# [Task brief]
From the listing below, pull each line that includes "byte".

━━━━━ Data supplied

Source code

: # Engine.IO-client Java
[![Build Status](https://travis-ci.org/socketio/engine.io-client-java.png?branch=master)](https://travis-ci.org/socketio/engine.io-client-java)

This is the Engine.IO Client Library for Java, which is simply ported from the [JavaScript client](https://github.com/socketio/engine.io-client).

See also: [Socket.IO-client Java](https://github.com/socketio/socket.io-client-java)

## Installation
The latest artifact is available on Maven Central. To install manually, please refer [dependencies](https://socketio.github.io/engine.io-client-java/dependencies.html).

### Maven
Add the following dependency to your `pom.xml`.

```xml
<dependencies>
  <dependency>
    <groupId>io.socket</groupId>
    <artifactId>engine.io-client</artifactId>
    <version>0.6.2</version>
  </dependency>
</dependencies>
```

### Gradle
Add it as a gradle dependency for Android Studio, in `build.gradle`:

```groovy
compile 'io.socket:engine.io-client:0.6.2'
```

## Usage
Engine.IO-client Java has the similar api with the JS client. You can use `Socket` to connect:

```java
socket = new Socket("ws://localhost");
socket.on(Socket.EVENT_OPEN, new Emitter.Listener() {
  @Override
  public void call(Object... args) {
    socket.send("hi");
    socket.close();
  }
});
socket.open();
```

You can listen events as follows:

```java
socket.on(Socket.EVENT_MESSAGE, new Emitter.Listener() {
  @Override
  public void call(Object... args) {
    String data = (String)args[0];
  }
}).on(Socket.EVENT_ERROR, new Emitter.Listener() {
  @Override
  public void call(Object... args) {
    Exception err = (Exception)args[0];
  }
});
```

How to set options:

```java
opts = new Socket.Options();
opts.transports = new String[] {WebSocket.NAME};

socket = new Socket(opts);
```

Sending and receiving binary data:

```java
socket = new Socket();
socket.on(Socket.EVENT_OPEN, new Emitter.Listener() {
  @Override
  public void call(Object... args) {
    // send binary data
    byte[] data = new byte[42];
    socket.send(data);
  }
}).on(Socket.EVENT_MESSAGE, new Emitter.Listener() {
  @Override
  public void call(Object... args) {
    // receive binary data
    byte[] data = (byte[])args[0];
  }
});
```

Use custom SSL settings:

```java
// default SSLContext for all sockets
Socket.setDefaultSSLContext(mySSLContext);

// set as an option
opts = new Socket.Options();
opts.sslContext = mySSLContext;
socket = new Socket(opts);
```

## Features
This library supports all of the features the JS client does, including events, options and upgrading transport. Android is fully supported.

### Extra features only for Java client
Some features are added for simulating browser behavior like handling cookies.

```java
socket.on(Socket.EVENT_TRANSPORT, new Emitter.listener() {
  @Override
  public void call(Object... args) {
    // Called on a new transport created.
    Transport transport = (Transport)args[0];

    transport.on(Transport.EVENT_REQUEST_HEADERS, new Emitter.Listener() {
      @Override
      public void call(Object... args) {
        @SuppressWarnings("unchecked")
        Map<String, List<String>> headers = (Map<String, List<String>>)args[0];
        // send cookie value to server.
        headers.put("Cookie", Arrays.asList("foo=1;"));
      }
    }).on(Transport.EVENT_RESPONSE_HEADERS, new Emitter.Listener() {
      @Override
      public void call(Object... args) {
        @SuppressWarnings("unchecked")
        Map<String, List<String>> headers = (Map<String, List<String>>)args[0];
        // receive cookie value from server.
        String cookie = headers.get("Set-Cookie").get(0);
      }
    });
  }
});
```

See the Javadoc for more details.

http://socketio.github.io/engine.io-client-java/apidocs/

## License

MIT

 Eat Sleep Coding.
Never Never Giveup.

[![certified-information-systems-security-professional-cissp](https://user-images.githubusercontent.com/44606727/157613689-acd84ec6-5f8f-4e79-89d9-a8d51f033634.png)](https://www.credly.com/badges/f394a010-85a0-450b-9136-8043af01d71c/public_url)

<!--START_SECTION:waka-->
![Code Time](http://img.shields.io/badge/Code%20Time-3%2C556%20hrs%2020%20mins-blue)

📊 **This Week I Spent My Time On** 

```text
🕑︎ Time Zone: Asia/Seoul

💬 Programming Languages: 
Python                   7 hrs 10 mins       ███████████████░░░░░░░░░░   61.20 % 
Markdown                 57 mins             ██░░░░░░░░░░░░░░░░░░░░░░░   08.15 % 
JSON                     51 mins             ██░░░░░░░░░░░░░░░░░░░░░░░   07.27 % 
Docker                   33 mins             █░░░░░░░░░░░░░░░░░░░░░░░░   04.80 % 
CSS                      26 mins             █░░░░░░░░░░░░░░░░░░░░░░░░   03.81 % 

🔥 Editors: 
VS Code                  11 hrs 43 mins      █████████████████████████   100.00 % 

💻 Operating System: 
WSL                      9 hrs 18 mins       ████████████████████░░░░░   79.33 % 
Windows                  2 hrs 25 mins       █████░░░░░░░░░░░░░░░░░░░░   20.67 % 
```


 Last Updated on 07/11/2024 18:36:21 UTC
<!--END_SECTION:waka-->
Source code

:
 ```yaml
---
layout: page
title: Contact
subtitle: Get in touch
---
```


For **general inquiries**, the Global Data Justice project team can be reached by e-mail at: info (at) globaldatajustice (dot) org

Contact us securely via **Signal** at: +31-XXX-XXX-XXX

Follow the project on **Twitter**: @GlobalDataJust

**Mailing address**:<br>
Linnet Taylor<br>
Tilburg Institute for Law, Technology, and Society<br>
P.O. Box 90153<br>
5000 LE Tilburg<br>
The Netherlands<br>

━━━━━━━━━━

# [Solution for this task]
    byte[] data = new byte[42];
    byte[] data = (byte[])args[0];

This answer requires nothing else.